Goal of the exercise: The lines from the start of the data up to and including the one with "The set of vectors" should be returned exactly, and nothing else.

Input material:
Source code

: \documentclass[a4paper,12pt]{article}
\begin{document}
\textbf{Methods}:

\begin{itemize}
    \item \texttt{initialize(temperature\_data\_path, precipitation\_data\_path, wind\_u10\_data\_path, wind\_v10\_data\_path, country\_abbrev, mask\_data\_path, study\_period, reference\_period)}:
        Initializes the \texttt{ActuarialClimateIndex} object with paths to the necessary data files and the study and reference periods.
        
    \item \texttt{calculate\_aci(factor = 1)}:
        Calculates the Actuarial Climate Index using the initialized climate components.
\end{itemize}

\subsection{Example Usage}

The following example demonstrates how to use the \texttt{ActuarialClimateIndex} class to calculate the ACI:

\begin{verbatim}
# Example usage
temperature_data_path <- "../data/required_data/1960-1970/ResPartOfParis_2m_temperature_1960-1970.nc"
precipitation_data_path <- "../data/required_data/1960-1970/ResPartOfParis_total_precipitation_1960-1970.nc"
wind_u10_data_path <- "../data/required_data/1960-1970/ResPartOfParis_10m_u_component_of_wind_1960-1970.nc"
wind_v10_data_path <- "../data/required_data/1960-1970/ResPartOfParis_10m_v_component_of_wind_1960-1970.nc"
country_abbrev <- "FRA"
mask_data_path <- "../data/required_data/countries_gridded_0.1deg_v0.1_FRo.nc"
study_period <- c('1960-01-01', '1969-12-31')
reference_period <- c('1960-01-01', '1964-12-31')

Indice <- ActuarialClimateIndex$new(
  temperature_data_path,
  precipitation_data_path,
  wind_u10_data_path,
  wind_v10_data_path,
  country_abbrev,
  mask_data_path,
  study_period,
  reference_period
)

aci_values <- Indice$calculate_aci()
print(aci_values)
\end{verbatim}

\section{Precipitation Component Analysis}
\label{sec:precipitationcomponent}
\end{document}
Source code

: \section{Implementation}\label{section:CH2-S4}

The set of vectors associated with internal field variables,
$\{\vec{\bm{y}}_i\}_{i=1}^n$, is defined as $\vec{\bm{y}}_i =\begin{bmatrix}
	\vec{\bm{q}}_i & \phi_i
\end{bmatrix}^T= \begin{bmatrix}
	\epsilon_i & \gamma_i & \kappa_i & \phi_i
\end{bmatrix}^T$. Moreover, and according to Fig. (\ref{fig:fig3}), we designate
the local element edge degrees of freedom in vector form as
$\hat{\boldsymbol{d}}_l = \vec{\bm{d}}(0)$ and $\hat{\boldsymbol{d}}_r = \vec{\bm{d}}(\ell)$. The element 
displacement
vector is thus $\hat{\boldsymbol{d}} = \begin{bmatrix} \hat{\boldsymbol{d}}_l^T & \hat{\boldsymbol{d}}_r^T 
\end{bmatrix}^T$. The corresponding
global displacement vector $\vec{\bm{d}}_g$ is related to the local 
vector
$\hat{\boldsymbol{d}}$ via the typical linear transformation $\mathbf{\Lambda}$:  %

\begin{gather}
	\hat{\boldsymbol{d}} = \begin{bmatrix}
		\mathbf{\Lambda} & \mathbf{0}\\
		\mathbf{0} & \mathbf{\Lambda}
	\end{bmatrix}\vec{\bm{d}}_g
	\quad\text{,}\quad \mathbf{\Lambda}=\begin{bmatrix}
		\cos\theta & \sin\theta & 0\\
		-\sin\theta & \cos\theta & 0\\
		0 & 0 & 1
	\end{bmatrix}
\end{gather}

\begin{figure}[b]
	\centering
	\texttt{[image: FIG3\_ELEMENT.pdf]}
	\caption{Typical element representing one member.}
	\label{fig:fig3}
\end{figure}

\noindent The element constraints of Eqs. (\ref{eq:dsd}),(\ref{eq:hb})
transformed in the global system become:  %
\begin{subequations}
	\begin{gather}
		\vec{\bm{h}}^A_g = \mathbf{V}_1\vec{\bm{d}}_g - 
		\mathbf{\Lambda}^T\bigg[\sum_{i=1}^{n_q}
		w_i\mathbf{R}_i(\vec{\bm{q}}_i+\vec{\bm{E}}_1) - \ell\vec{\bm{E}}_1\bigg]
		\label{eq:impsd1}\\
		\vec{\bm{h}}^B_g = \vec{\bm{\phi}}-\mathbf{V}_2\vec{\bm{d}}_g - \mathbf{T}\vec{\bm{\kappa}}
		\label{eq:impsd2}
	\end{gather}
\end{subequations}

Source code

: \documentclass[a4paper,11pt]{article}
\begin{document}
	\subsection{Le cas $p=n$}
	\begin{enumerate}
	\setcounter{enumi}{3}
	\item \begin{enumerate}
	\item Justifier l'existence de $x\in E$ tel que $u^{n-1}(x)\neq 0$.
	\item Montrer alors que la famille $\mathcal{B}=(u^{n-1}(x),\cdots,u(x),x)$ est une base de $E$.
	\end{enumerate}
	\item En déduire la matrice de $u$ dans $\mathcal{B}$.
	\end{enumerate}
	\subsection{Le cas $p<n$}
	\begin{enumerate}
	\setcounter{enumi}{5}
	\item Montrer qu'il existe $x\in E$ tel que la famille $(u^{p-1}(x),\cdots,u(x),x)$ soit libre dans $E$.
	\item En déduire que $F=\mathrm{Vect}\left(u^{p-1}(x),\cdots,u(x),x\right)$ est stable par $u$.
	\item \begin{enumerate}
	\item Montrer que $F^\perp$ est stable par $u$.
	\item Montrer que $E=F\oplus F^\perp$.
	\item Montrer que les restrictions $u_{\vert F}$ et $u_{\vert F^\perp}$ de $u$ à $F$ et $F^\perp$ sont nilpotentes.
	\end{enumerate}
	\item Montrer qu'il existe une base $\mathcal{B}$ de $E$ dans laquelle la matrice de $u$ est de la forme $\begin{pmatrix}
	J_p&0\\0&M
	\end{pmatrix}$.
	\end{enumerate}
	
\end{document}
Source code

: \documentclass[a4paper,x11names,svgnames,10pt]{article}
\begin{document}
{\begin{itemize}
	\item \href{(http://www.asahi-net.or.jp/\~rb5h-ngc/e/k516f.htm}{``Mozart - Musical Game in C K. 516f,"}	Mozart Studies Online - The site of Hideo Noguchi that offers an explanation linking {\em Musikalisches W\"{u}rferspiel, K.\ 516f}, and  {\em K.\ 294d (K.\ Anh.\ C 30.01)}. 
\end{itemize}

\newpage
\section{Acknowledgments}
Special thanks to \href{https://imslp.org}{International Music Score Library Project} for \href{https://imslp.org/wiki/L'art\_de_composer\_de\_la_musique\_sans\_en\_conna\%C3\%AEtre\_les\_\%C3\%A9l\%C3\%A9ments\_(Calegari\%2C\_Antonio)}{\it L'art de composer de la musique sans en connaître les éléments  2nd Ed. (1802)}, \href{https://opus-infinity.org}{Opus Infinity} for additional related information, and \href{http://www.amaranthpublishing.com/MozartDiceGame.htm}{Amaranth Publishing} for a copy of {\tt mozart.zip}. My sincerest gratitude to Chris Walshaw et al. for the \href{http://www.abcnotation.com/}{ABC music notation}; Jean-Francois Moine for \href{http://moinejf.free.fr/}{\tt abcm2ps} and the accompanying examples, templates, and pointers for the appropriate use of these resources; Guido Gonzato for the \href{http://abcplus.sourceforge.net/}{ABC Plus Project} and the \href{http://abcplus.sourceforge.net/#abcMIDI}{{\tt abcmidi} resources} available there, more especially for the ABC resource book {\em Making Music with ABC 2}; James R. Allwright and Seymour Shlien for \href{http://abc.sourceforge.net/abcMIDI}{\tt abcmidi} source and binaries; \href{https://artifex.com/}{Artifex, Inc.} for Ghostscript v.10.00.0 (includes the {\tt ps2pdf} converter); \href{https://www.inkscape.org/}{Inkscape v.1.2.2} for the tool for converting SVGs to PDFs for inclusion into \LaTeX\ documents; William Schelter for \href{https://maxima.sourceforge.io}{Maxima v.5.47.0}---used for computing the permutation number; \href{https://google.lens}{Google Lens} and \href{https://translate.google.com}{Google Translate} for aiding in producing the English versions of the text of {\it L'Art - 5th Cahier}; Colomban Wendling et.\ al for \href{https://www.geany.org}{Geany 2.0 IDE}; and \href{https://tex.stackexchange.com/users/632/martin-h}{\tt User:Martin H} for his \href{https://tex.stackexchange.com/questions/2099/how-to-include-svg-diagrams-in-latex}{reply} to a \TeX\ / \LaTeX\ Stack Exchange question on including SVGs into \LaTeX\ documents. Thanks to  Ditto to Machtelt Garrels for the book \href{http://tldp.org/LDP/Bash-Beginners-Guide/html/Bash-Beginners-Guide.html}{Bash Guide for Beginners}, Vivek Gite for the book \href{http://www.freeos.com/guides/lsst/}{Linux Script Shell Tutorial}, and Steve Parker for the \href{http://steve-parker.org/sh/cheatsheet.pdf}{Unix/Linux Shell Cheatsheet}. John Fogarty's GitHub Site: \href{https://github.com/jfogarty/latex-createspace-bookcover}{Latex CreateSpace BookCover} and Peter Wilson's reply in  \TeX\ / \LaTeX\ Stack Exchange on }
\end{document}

Output below:
Source code

: \documentclass[a4paper,12pt]{article}
\begin{document}
\textbf{Methods}:

\begin{itemize}
    \item \texttt{initialize(temperature\_data\_path, precipitation\_data\_path, wind\_u10\_data\_path, wind\_v10\_data\_path, country\_abbrev, mask\_data\_path, study\_period, reference\_period)}:
        Initializes the \texttt{ActuarialClimateIndex} object with paths to the necessary data files and the study and reference periods.
        
    \item \texttt{calculate\_aci(factor = 1)}:
        Calculates the Actuarial Climate Index using the initialized climate components.
\end{itemize}

\subsection{Example Usage}

The following example demonstrates how to use the \texttt{ActuarialClimateIndex} class to calculate the ACI:

\begin{verbatim}
# Example usage
temperature_data_path <- "../data/required_data/1960-1970/ResPartOfParis_2m_temperature_1960-1970.nc"
precipitation_data_path <- "../data/required_data/1960-1970/ResPartOfParis_total_precipitation_1960-1970.nc"
wind_u10_data_path <- "../data/required_data/1960-1970/ResPartOfParis_10m_u_component_of_wind_1960-1970.nc"
wind_v10_data_path <- "../data/required_data/1960-1970/ResPartOfParis_10m_v_component_of_wind_1960-1970.nc"
country_abbrev <- "FRA"
mask_data_path <- "../data/required_data/countries_gridded_0.1deg_v0.1_FRo.nc"
study_period <- c('1960-01-01', '1969-12-31')
reference_period <- c('1960-01-01', '1964-12-31')

Indice <- ActuarialClimateIndex$new(
  temperature_data_path,
  precipitation_data_path,
  wind_u10_data_path,
  wind_v10_data_path,
  country_abbrev,
  mask_data_path,
  study_period,
  reference_period
)

aci_values <- Indice$calculate_aci()
print(aci_values)
\end{verbatim}

\section{Precipitation Component Analysis}
\label{sec:precipitationcomponent}
\end{document}
Source code

: \section{Implementation}\label{section:CH2-S4}

The set of vectors associated with internal field variables,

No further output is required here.